[The input Boundary: Start]
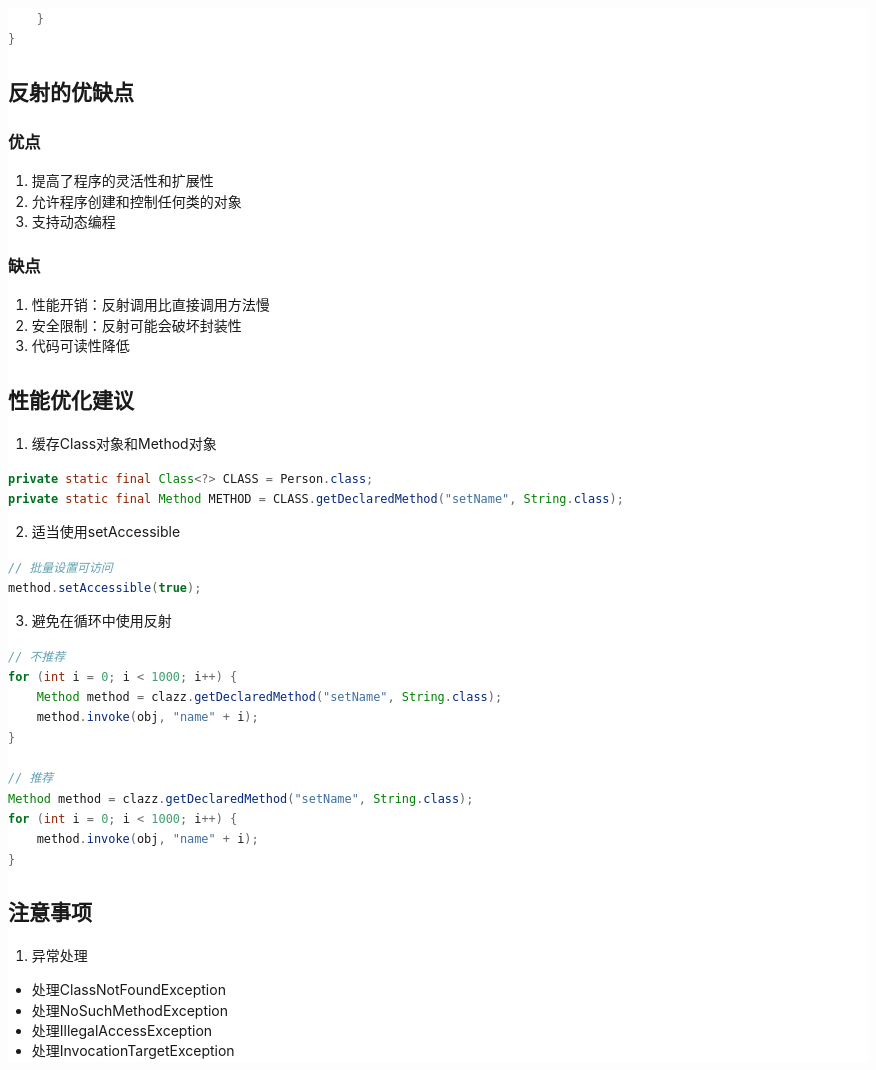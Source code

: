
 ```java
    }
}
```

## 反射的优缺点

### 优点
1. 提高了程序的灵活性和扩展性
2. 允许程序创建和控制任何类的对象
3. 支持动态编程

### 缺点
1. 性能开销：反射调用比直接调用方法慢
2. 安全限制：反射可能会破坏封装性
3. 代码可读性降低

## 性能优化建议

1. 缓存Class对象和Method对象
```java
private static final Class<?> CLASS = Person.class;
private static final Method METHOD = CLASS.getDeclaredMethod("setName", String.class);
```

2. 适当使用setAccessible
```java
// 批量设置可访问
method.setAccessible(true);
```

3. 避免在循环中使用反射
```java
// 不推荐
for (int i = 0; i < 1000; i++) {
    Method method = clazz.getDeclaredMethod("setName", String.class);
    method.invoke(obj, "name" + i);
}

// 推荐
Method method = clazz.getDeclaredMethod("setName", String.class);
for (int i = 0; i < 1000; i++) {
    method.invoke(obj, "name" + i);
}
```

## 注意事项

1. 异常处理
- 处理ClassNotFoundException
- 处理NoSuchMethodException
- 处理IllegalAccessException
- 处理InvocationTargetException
[The input Boundary: End]
_About this exercise_.
Nothing but the lines from the one with "- 处理IllegalAccessException" to the last line of the data should appear in the answer, each exactly as it stands.

_Answer box_.
- 处理IllegalAccessException
- 处理InvocationTargetException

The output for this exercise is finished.